[RECORD EXCERPTS]

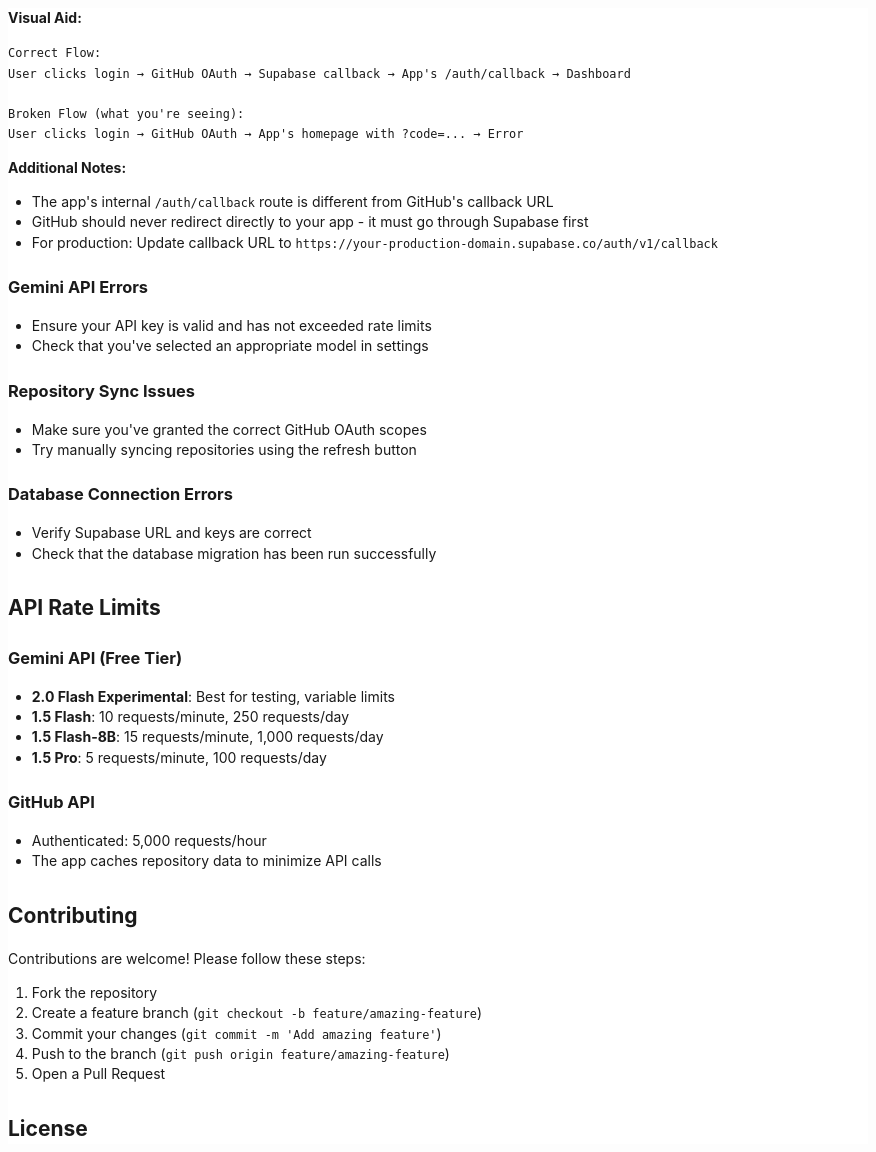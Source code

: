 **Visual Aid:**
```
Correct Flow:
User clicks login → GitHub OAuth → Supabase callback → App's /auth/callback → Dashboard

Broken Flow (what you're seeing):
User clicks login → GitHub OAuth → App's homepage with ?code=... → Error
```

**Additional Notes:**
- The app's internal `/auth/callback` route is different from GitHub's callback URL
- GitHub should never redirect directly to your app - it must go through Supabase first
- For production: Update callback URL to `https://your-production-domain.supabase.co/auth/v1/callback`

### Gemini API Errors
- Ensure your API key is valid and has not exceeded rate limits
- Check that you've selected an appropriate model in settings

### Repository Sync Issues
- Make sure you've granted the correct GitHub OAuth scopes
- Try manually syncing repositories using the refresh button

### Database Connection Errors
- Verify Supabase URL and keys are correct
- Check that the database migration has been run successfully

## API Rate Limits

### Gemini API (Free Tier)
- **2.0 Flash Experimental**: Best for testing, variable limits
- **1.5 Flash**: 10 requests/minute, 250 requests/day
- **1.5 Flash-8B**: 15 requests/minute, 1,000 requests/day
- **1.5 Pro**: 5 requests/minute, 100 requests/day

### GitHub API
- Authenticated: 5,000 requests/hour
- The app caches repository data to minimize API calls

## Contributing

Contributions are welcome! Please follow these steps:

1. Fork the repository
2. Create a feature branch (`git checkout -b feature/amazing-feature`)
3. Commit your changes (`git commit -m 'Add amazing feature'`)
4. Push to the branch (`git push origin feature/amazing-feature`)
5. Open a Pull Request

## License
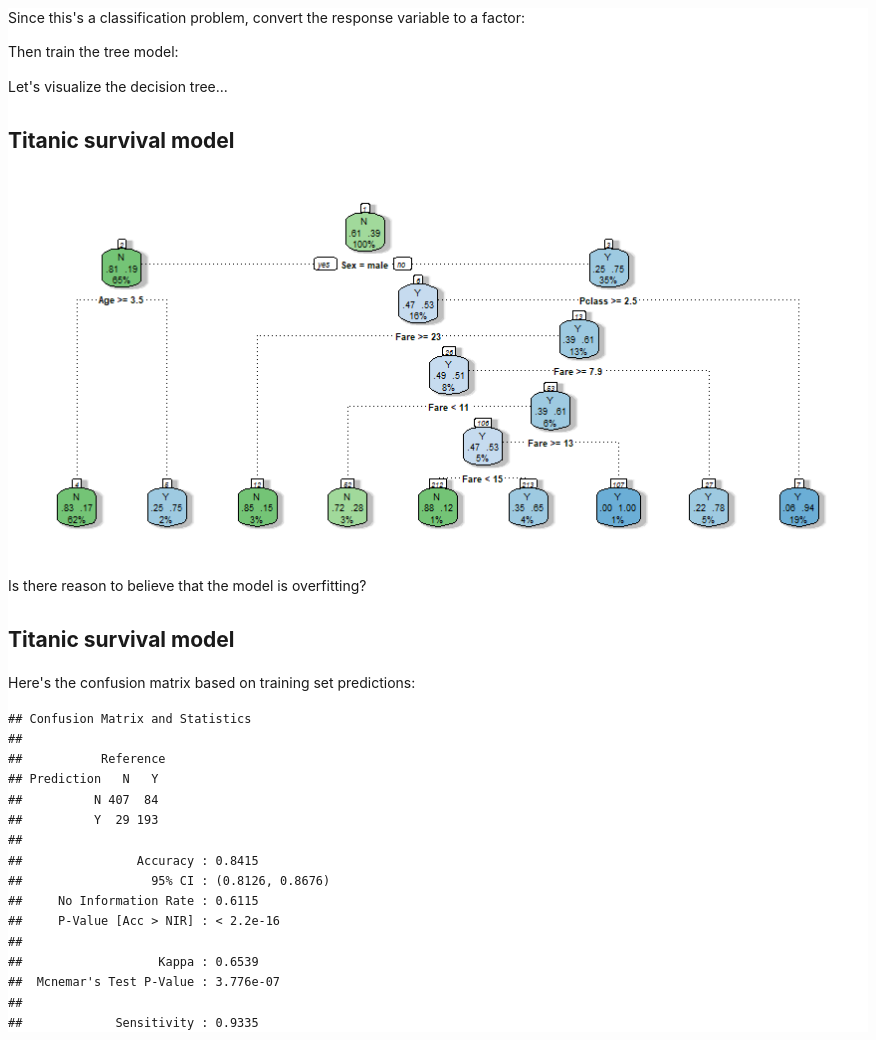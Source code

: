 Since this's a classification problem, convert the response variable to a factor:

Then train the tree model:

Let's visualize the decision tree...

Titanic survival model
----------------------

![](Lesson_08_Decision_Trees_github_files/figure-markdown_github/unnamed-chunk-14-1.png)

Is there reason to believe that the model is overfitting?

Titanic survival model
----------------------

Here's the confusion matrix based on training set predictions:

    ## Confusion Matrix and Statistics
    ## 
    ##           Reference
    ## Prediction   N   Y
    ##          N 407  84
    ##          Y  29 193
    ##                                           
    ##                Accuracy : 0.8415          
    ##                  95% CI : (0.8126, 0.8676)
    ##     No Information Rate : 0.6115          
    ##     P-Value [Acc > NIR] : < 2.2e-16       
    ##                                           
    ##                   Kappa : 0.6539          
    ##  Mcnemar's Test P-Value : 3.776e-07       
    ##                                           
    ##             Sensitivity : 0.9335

[/RECORD EXCERPTS]

◆ **ASSIGNMENT**:
Pictures stay out of this copy; write out the entries above exactly.

◆ **FINISHED EXERCISE**:
Source code

: **Visual Aid:**
```
Correct Flow:
User clicks login → GitHub OAuth → Supabase callback → App's /auth/callback → Dashboard

Broken Flow (what you're seeing):
User clicks login → GitHub OAuth → App's homepage with ?code=... → Error
```

**Additional Notes:**
- The app's internal `/auth/callback` route is different from GitHub's callback URL
- GitHub should never redirect directly to your app - it must go through Supabase first
- For production: Update callback URL to `https://your-production-domain.supabase.co/auth/v1/callback`

### Gemini API Errors
- Ensure your API key is valid and has not exceeded rate limits
- Check that you've selected an appropriate model in settings

### Repository Sync Issues
- Make sure you've granted the correct GitHub OAuth scopes
- Try manually syncing repositories using the refresh button

### Database Connection Errors
- Verify Supabase URL and keys are correct
- Check that the database migration has been run successfully

## API Rate Limits

### Gemini API (Free Tier)
- **2.0 Flash Experimental**: Best for testing, variable limits
- **1.5 Flash**: 10 requests/minute, 250 requests/day
- **1.5 Flash-8B**: 15 requests/minute, 1,000 requests/day
- **1.5 Pro**: 5 requests/minute, 100 requests/day

### GitHub API
- Authenticated: 5,000 requests/hour
- The app caches repository data to minimize API calls

## Contributing

Contributions are welcome! Please follow these steps:

1. Fork the repository
2. Create a feature branch (`git checkout -b feature/amazing-feature`)
3. Commit your changes (`git commit -m 'Add amazing feature'`)
4. Push to the branch (`git push origin feature/amazing-feature`)
5. Open a Pull Request

## License
Source code

: Since this's a classification problem, convert the response variable to a factor:

Then train the tree model:

Let's visualize the decision tree...

Titanic survival model
----------------------

![](Lesson_08_Decision_Trees_github_files/figure-markdown_github/unnamed-chunk-14-1.png)

Is there reason to believe that the model is overfitting?

Titanic survival model
----------------------

Here's the confusion matrix based on training set predictions:

    ## Confusion Matrix and Statistics
    ## 
    ##           Reference
    ## Prediction   N   Y
    ##          N 407  84
    ##          Y  29 193
    ##                                           
    ##                Accuracy : 0.8415          
    ##                  95% CI : (0.8126, 0.8676)
    ##     No Information Rate : 0.6115          
    ##     P-Value [Acc > NIR] : < 2.2e-16       
    ##                                           
    ##                   Kappa : 0.6539          
    ##  Mcnemar's Test P-Value : 3.776e-07       
    ##                                           
    ##             Sensitivity : 0.9335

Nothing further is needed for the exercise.